• **DATA SUPPLIED**
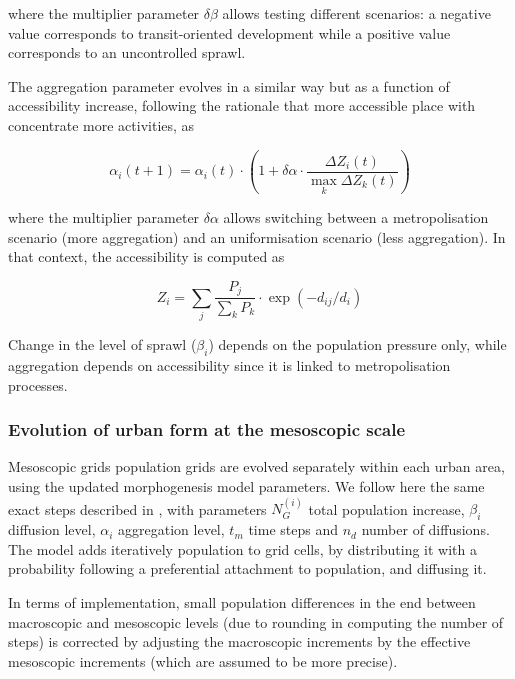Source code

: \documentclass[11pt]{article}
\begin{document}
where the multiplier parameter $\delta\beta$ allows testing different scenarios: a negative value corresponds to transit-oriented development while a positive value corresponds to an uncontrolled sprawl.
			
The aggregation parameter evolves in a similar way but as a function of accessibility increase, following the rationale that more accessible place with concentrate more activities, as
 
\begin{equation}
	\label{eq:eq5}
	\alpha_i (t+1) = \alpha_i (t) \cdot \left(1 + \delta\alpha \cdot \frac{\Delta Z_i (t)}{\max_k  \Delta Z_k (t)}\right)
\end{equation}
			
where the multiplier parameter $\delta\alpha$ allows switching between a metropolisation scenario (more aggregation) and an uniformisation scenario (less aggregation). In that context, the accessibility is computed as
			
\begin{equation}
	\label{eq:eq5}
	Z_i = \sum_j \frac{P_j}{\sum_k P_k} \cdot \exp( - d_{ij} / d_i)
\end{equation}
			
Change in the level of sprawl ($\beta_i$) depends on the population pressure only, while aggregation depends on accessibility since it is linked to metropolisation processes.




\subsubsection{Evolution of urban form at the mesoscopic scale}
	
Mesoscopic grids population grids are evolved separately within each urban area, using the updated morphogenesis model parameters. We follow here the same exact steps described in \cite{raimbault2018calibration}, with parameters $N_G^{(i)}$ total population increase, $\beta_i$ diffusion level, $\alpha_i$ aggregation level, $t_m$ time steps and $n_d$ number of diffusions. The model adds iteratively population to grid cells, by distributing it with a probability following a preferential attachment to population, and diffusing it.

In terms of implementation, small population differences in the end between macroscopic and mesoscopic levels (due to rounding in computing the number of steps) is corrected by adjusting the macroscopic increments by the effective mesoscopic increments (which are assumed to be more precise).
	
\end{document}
---
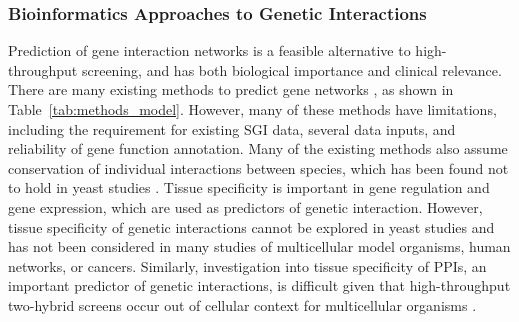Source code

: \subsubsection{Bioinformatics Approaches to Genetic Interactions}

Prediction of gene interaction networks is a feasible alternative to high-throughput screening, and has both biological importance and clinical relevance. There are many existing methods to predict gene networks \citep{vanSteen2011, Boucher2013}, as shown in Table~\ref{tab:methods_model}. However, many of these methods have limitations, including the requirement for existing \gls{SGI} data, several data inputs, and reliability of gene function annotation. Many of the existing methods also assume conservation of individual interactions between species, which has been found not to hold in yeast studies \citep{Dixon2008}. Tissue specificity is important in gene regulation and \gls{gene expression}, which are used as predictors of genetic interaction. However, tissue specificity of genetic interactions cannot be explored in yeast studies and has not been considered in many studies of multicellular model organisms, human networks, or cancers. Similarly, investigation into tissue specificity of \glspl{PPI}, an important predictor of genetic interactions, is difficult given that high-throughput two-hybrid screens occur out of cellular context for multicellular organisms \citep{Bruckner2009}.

• **EXERCISE DETAILS**
Report each line of the data in which "frac" occurs.

• **REPLY TO THE TASK**
	\alpha_i (t+1) = \alpha_i (t) \cdot \left(1 + \delta\alpha \cdot \frac{\Delta Z_i (t)}{\max_k  \Delta Z_k (t)}\right)
	Z_i = \sum_j \frac{P_j}{\sum_k P_k} \cdot \exp( - d_{ij} / d_i)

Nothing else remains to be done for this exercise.